Bangkitnya ‘hiper-feminitas’ dalam dunia fesyen
Media sosial telah berperan dalam mengubah budaya feminis yang tadinya subversif menjadi sensasi global dan menguntungkan.
Kaos bergambar ‘Kita Semua Harus Menjadi Feminis’ yang sekarang populer, misalnya, berasal pada tahun 1970-an dan dicetak untuk Labyris Books, toko buku feminis pertama di Kota New York, pada periode ketika nilai-nilai feminis pertama kali memasuki budaya arus utama.
Beberapa dekade kemudian, pada tahun 2017, Dior mulai menjual kaos dengan tulisan yang sama.

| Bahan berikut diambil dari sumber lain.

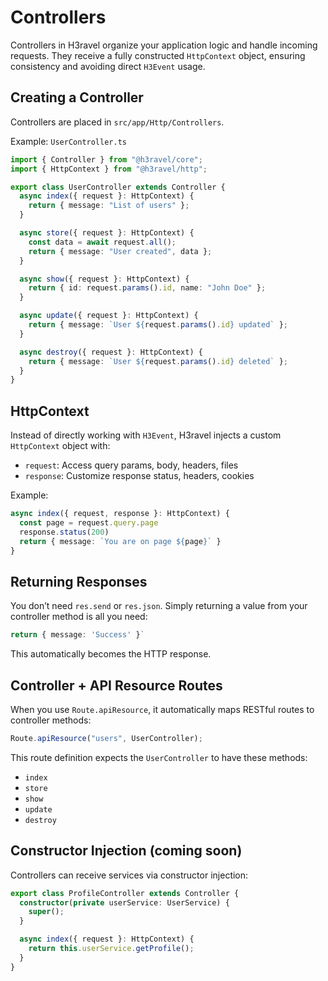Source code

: # Controllers

Controllers in H3ravel organize your application logic and handle incoming requests.
They receive a fully constructed `HttpContext` object, ensuring consistency and avoiding direct `H3Event` usage.

## Creating a Controller

Controllers are placed in `src/app/Http/Controllers`.

Example: `UserController.ts`

```ts
import { Controller } from "@h3ravel/core";
import { HttpContext } from "@h3ravel/http";

export class UserController extends Controller {
  async index({ request }: HttpContext) {
    return { message: "List of users" };
  }

  async store({ request }: HttpContext) {
    const data = await request.all();
    return { message: "User created", data };
  }

  async show({ request }: HttpContext) {
    return { id: request.params().id, name: "John Doe" };
  }

  async update({ request }: HttpContext) {
    return { message: `User ${request.params().id} updated` };
  }

  async destroy({ request }: HttpContext) {
    return { message: `User ${request.params().id} deleted` };
  }
}
```

## HttpContext

Instead of directly working with `H3Event`, H3ravel injects a custom `HttpContext` object with:

- `request`: Access query params, body, headers, files
- `response`: Customize response status, headers, cookies

Example:

```ts
async index({ request, response }: HttpContext) {
  const page = request.query.page
  response.status(200)
  return { message: `You are on page ${page}` }
}
```

## Returning Responses

You don’t need `res.send` or `res.json`.
Simply returning a value from your controller method is all you need:

```ts
return { message: 'Success' }`
```

This automatically becomes the HTTP response.

## Controller + API Resource Routes

When you use `Route.apiResource`, it automatically maps RESTful routes to controller methods:

```ts
Route.apiResource("users", UserController);
```

This route definition expects the `UserController` to have these methods:

- `index`
- `store`
- `show`
- `update`
- `destroy`

## Constructor Injection (coming soon)

Controllers can receive services via constructor injection:

```ts
export class ProfileController extends Controller {
  constructor(private userService: UserService) {
    super();
  }

  async index({ request }: HttpContext) {
    return this.userService.getProfile();
  }
}
```
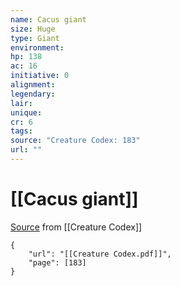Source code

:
 ```yaml
---
name: Cacus giant
size: Huge
type: Giant
environment: 
hp: 138
ac: 16
initiative: 0
alignment: 
legendary: 
lair: 
unique: 
cr: 6
tags: 
source: "Creature Codex: 183"
url: ""
---
```

# [[Cacus giant]]

[Source](zotero://open-pdf/library/items/NTNKJRHG?page=183) from [[Creature Codex]]

```pdf
{
	"url": "[[Creature Codex.pdf]]",
	"page": [183]
}
```

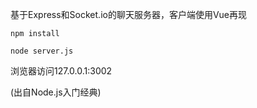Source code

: 基于Express和Socket.io的聊天服务器，客户端使用Vue再现
```
npm install
```
```
node server.js
```

浏览器访问127.0.0.1:3002

(出自Node.js入门经典)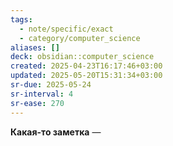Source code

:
 ```yaml
---
tags:
  - note/specific/exact
  - category/computer_science
aliases: []
deck: obsidian::computer_science
created: 2025-04-23T16:17:46+03:00
updated: 2025-05-20T15:31:34+03:00
sr-due: 2025-05-24
sr-interval: 4
sr-ease: 270
---
```


**Какая-то заметка**
—
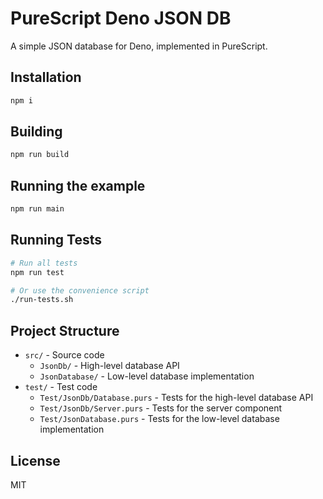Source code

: # PureScript Deno JSON DB

A simple JSON database for Deno, implemented in PureScript.

## Installation

```bash
npm i
```

## Building

```bash
npm run build
```

## Running the example

```bash
npm run main
```

## Running Tests

```bash
# Run all tests
npm run test

# Or use the convenience script
./run-tests.sh
```

## Project Structure

- `src/` - Source code
  - `JsonDb/` - High-level database API
  - `JsonDatabase/` - Low-level database implementation
- `test/` - Test code
  - `Test/JsonDb/Database.purs` - Tests for the high-level database API
  - `Test/JsonDb/Server.purs` - Tests for the server component
  - `Test/JsonDatabase.purs` - Tests for the low-level database implementation

## License

MIT
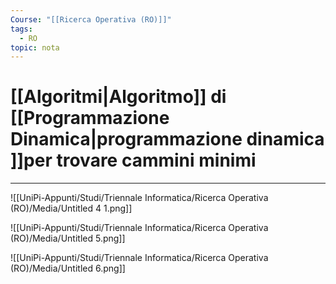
 ```yaml
---
Course: "[[Ricerca Operativa (RO)]]"
tags:
  - RO
topic: nota
---
```


# [[Algoritmi|Algoritmo]] di [[Programmazione Dinamica|programmazione dinamica ]]per trovare cammini minimi
---


![[UniPi-Appunti/Studi/Triennale Informatica/Ricerca Operativa (RO)/Media/Untitled 4 1.png]]

![[UniPi-Appunti/Studi/Triennale Informatica/Ricerca Operativa (RO)/Media/Untitled 5.png]]

![[UniPi-Appunti/Studi/Triennale Informatica/Ricerca Operativa (RO)/Media/Untitled 6.png]]
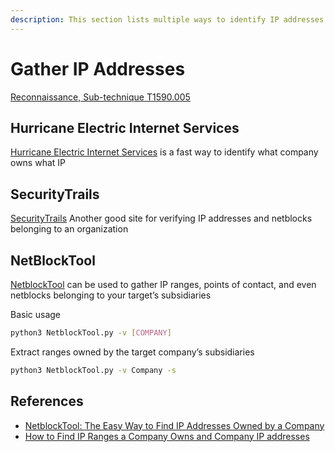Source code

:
 ```yaml
---
description: This section lists multiple ways to identify IP addresses owned by a company
---
```


# Gather IP Addresses

[Reconnaissance, Sub-technique T1590.005](https://attack.mitre.org/techniques/T1590/005/)

## Hurricane Electric Internet Services

[Hurricane Electric Internet Services](https://bgp.he.net) is a fast way to identify what company owns what IP

## SecurityTrails

[SecurityTrails](https://securitytrails.com) Another good site for verifying IP addresses and netblocks belonging to an organization

## NetBlockTool

[NetblockTool](https://github.com/NetSPI/NetblockTool) can be used to gather IP ranges, points of contact, and even netblocks belonging to your target’s subsidiaries

Basic usage&#x20;

```bash
python3 NetblockTool.py -v [COMPANY]
```

Extract ranges owned by the target company’s subsidiaries

```bash
python3 NetblockTool.py -v Company -s

```

## References

* [NetblockTool: The Easy Way to Find IP Addresses Owned by a Company](https://www.netspi.com/blog/technical/network-penetration-testing/netblocktool)
* [How to Find IP Ranges a Company Owns and Company IP addresses](https://securitytrails.com/blog/identify-ip-ranges-company-owns)
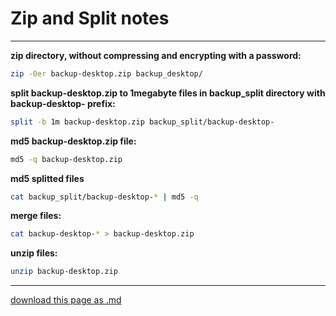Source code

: # Zip and Split notes

----------------------

**zip directory, without compressing and encrypting with a password:**

```sh
zip -0er backup-desktop.zip backup_desktop/
```

**split backup-desktop.zip to 1megabyte files in backup_split directory with backup-desktop- prefix:**

```sh
split -b 1m backup-desktop.zip backup_split/backup-desktop-
```

**md5 backup-desktop.zip file:**

```sh
md5 -q backup-desktop.zip
```

**md5 splitted files**

```sh
cat backup_split/backup-desktop-* | md5 -q
```

**merge files:**

```sh
cat backup-desktop-* > backup-desktop.zip
```

**unzip files:**

```sh
unzip backup-desktop.zip
```

-------------------

[download this page as .md](https://raw.githubusercontent.com/retrokid/retrokid.github.io/master/tech_notes/zip-split.md)

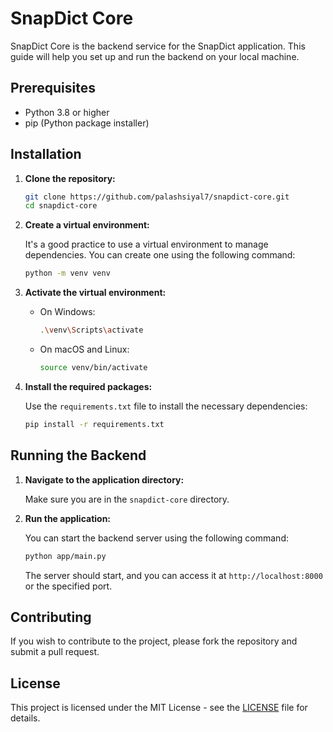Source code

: # SnapDict Core

SnapDict Core is the backend service for the SnapDict application. This guide will help you set up and run the backend on your local machine.

## Prerequisites

- Python 3.8 or higher
- pip (Python package installer)

## Installation

1. **Clone the repository:**

   ```bash
   git clone https://github.com/palashsiyal7/snapdict-core.git
   cd snapdict-core
   ```

2. **Create a virtual environment:**

   It's a good practice to use a virtual environment to manage dependencies. You can create one using the following command:

   ```bash
   python -m venv venv
   ```

3. **Activate the virtual environment:**

   - On Windows:

     ```bash
     .\venv\Scripts\activate
     ```

   - On macOS and Linux:

     ```bash
     source venv/bin/activate
     ```

4. **Install the required packages:**

   Use the `requirements.txt` file to install the necessary dependencies:

   ```bash
   pip install -r requirements.txt
   ```

## Running the Backend

1. **Navigate to the application directory:**

   Make sure you are in the `snapdict-core` directory.

2. **Run the application:**

   You can start the backend server using the following command:

   ```bash
   python app/main.py
   ```

   The server should start, and you can access it at `http://localhost:8000` or the specified port.

## Contributing

If you wish to contribute to the project, please fork the repository and submit a pull request.

## License

This project is licensed under the MIT License - see the [LICENSE](LICENSE) file for details.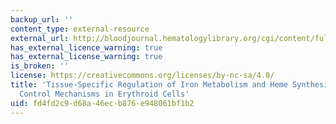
 ```yaml
---
backup_url: ''
content_type: external-resource
external_url: http://bloodjournal.hematologylibrary.org/cgi/content/full/89/1/1
has_external_licence_warning: true
has_external_license_warning: true
is_broken: ''
license: https://creativecommons.org/licenses/by-nc-sa/4.0/
title: 'Tissue-Specific Regulation of Iron Metabolism and Heme Synthesis: Distinct
  Control Mechanisms in Erythroid Cells'
uid: fd4fd2c9-d68a-46ec-b876-e948061bf1b2
---
```

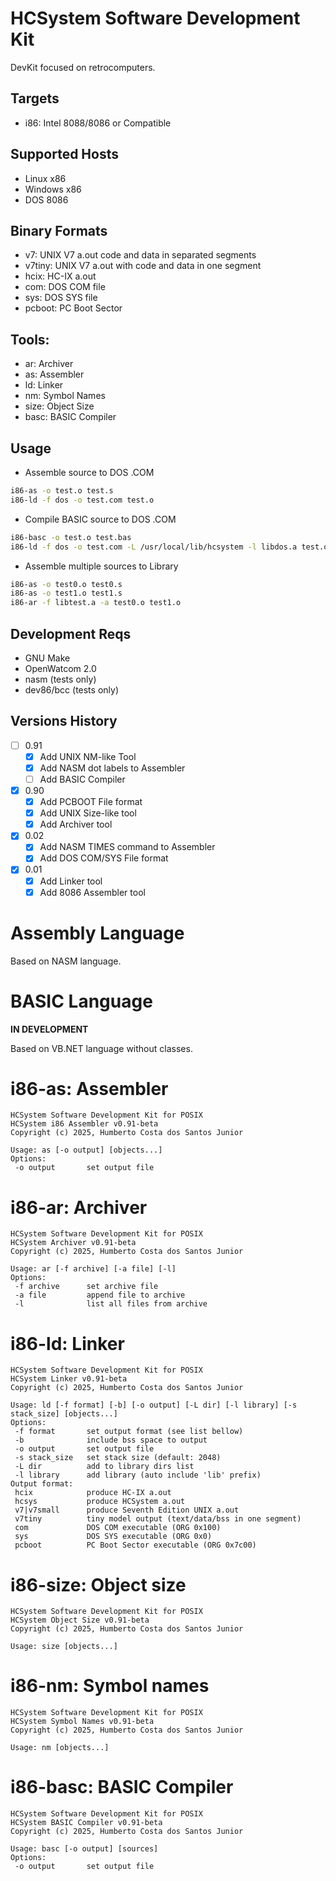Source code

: # HCSystem Software Development Kit

DevKit focused on retrocomputers.

## Targets

- i86: Intel 8088/8086 or Compatible

## Supported Hosts

- Linux x86
- Windows x86
- DOS 8086

## Binary Formats

- v7: UNIX V7 a.out code and data in separated segments
- v7tiny: UNIX V7 a.out with code and data in one segment
- hcix: HC-IX a.out
- com: DOS COM file
- sys: DOS SYS file
- pcboot: PC Boot Sector

## Tools:

- ar: Archiver
- as: Assembler
- ld: Linker
- nm: Symbol Names
- size: Object Size
- basc: BASIC Compiler

## Usage

- Assemble source to DOS .COM
```sh
i86-as -o test.o test.s
i86-ld -f dos -o test.com test.o
```

- Compile BASIC source to DOS .COM
```sh
i86-basc -o test.o test.bas
i86-ld -f dos -o test.com -L /usr/local/lib/hcsystem -l libdos.a test.o
```

- Assemble multiple sources to Library
```sh
i86-as -o test0.o test0.s
i86-as -o test1.o test1.s
i86-ar -f libtest.a -a test0.o test1.o
```

## Development Reqs

- GNU Make
- OpenWatcom 2.0
- nasm (tests only)
- dev86/bcc (tests only)

## Versions History

- [ ] 0.91
    - [x] Add UNIX NM-like Tool
    - [x] Add NASM dot labels to Assembler
    - [ ] Add BASIC Compiler

- [x] 0.90
    - [x] Add PCBOOT File format
    - [x] Add UNIX Size-like tool
    - [x] Add Archiver tool

- [x] 0.02
    - [x] Add NASM TIMES command to Assembler
    - [x] Add DOS COM/SYS File format

- [x] 0.01
    - [x] Add Linker tool
    - [x] Add 8086 Assembler tool

# Assembly Language

Based on NASM language.

# BASIC Language

__IN DEVELOPMENT__

Based on VB.NET language without classes.

# i86-as: Assembler

```
HCSystem Software Development Kit for POSIX
HCSystem i86 Assembler v0.91-beta
Copyright (c) 2025, Humberto Costa dos Santos Junior

Usage: as [-o output] [objects...]
Options:
 -o output       set output file
```

# i86-ar: Archiver

```
HCSystem Software Development Kit for POSIX
HCSystem Archiver v0.91-beta
Copyright (c) 2025, Humberto Costa dos Santos Junior

Usage: ar [-f archive] [-a file] [-l]
Options:
 -f archive      set archive file
 -a file         append file to archive
 -l              list all files from archive
```

# i86-ld: Linker

```
HCSystem Software Development Kit for POSIX
HCSystem Linker v0.91-beta
Copyright (c) 2025, Humberto Costa dos Santos Junior

Usage: ld [-f format] [-b] [-o output] [-L dir] [-l library] [-s stack_size] [objects...]
Options:
 -f format       set output format (see list bellow)
 -b              include bss space to output
 -o output       set output file
 -s stack_size   set stack size (default: 2048)
 -L dir          add to library dirs list
 -l library      add library (auto include 'lib' prefix)
Output format:
 hcix            produce HC-IX a.out
 hcsys           produce HCSystem a.out
 v7|v7small      produce Seventh Edition UNIX a.out
 v7tiny          tiny model output (text/data/bss in one segment)
 com             DOS COM executable (ORG 0x100)
 sys             DOS SYS executable (ORG 0x0)
 pcboot          PC Boot Sector executable (ORG 0x7c00)
```

# i86-size: Object size

```
HCSystem Software Development Kit for POSIX
HCSystem Object Size v0.91-beta
Copyright (c) 2025, Humberto Costa dos Santos Junior

Usage: size [objects...]
```

# i86-nm: Symbol names

```
HCSystem Software Development Kit for POSIX
HCSystem Symbol Names v0.91-beta
Copyright (c) 2025, Humberto Costa dos Santos Junior

Usage: nm [objects...]
```
# i86-basc: BASIC Compiler

```
HCSystem Software Development Kit for POSIX
HCSystem BASIC Compiler v0.91-beta
Copyright (c) 2025, Humberto Costa dos Santos Junior

Usage: basc [-o output] [sources]
Options:
 -o output       set output file
```
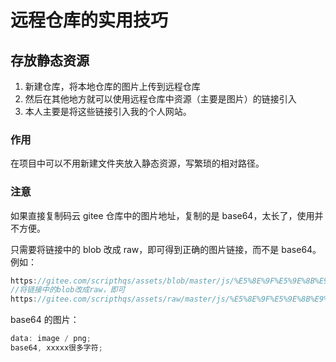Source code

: # 远程仓库的实用技巧

## 存放静态资源

1. 新建仓库，将本地仓库的图片上传到远程仓库
2. 然后在其他地方就可以使用远程仓库中资源（主要是图片）的链接引入
3. 本人主要是将这些链接引入我的个人网站。

### 作用

在项目中可以不用新建文件夹放入静态资源，写繁琐的相对路径。

### 注意

如果直接复制码云 gitee 仓库中的图片地址，复制的是 base64，太长了，使用并不方便。

只需要将链接中的 blob 改成 raw，即可得到正确的图片链接，而不是 base64。例如：

```js
https://gitee.com/scripthqs/assets/blob/master/js/%E5%8E%9F%E5%9E%8B%E9%93%BE.png
//将链接中的blob改成raw，即可
https://gitee.com/scripthqs/assets/raw/master/js/%E5%8E%9F%E5%9E%8B%E9%93%BE.png
```

base64 的图片：

```js
data: image / png;
base64, xxxxx很多字符;
```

Itu dipopulerkan oleh para model di atas catwalk dan dipamerkan oleh selebriti terkenal di Instagram – dan masih tersedia di Toko web Dior dengan harga $920 USD.
Ini adalah contoh bagus bagaimana feminisme dikomodifikasikan menjadi fesyen pada abad 21st abad ini, terlepas dari betapa lambatnya kemajuan nyata yang terjadi di balik layar.
Lucunya, sejalan dengan semakin banyaknya bukti bahwa CEO wanita akhirnya mendapatkan tempat di dunia fesyen, mantan firasat kepala Dior, Atoine Arnault, menyerahkan obor CEO kepada putrinya Delphine Arnault di awal tahun 2023.
Terlepas dari nepotisme, intinya di sini adalah bahwa feminisme telah terwujud dalam fesyen sebagai nilai jual utama, dibandingkan industri itu sendiri yang mengambil langkah serius untuk memenuhi apa yang sebenarnya diinginkan perempuan – kesempatan yang setara, pakaian yang dirancang by wanita untuk perempuan agar praktis dan penuh gaya, dan yang terpenting, inklusivitas.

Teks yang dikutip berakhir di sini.